Earliest Buddhist shrine in South Asia discovered in Lumbini, Buddha’s birthplace in Nepal
Lumbini is internationally recognised as the birthplace of Lord Buddha and was inscribed as a World Heritage property in 1997 in recognition of its outstanding universal value.
Buddhist tradition records that Queen Mayadevi gave birth to the Buddha while holding on to the branch of a tree in the Lumbini Garden, midway between the kingdoms of her husband and parents, and Chinese pilgrims in the 5th and 7th centuries recorded its location. The Mayadevi Temple at Lumbini is visited by Buddhists from all over the world. During the 1990s, the Government of Nepal began its exploration and excavated foundations of Mauryan Emperor Asoka’s third-century brick shrine. The present structure was built in 2002, risking the archaeological remains within; the site was poorly maintained, the presentation inadequate and very little was known of the area’s archaeological vestiges.

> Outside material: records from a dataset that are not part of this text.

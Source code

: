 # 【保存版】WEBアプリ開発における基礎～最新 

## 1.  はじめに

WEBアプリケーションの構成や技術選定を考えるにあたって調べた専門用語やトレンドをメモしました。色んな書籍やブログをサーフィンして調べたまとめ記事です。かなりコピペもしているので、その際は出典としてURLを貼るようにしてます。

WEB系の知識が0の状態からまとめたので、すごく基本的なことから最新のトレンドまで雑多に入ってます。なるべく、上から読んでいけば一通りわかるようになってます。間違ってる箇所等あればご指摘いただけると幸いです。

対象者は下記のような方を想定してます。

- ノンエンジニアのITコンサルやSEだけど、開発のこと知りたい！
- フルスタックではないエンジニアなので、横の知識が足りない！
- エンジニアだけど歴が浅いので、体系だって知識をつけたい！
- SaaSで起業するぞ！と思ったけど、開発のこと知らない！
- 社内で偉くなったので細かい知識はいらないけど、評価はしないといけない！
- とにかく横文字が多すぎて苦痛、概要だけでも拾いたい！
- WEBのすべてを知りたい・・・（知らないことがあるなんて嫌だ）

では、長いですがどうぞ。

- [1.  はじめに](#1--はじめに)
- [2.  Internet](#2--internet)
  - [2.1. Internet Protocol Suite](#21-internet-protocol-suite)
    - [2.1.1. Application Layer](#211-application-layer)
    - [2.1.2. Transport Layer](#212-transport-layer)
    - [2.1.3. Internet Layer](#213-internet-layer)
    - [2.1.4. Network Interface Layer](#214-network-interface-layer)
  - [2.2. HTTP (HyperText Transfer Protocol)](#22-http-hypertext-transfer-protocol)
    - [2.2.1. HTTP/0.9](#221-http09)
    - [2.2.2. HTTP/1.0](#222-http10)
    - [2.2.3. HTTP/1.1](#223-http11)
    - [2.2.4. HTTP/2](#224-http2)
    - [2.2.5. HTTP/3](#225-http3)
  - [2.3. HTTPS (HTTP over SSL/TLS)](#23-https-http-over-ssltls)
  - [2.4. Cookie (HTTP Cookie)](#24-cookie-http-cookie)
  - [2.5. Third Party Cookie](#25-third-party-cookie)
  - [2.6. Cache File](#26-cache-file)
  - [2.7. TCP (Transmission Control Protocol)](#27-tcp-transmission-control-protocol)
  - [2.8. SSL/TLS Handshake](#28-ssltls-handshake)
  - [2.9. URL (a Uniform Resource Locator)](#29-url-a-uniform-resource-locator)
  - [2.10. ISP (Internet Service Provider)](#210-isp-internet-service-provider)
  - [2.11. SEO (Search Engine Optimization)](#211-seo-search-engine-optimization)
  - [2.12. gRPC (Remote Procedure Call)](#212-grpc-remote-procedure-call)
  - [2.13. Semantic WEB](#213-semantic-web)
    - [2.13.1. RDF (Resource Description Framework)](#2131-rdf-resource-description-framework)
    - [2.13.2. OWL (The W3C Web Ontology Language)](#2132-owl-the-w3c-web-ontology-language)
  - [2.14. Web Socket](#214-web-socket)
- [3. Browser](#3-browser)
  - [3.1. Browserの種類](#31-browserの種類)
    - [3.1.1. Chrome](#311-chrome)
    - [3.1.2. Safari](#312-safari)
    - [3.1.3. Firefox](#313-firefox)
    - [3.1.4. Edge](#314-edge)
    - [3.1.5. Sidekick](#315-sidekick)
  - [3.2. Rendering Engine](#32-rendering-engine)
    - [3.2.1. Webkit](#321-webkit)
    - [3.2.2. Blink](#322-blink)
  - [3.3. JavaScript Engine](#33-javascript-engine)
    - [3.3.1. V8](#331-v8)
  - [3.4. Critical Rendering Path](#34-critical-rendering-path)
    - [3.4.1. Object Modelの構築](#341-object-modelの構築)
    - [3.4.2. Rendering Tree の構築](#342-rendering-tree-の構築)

In 2010, UNESCO initiated work at the Mayadevi Temple, funded by the Japanese Government and in partnership with the Government of Nepal, which included archaeological excavations, conservation of monuments, development of management plans and capacity building of experts and students.
Working with archaeologists from Durham University in the UK, Nepal’s Department of Archaeology and the Lumbini Development Trust, UNESCO undertook pioneering excavations within the Mayadevi Temple, which identified that the earliest structures date to the life period of Lord Buddha - the 6th century BCE. Archaeologists uncovered remains of a previously unknown timber structure under a series of brick temples below the third-century brick temple, containing an open space in the centre. Additionally, even older remains of a village dating back to 1300 BCE were found a few hundred metres south, pushing the date of settlement in the region back a thousand years.
This is the first archaeological material linked to the life period of the Buddha. The magazine of the Archaeological Institute of America featured the discovery among the world’s top 10 discoveries of 2014. Lumbini today is visited by over one and half million people per year, a figure that has more than doubled since 2011.
These archaeological investigations have provided new, fascinating insights into the ancient life of Lumbini and illustrated the need to protect and preserve the heritage of this internationally significant site. These are far more than technical and cultural achievements. We can harness the power of this heritage to foster sustainable development, decent jobs and livelihoods for the local communities.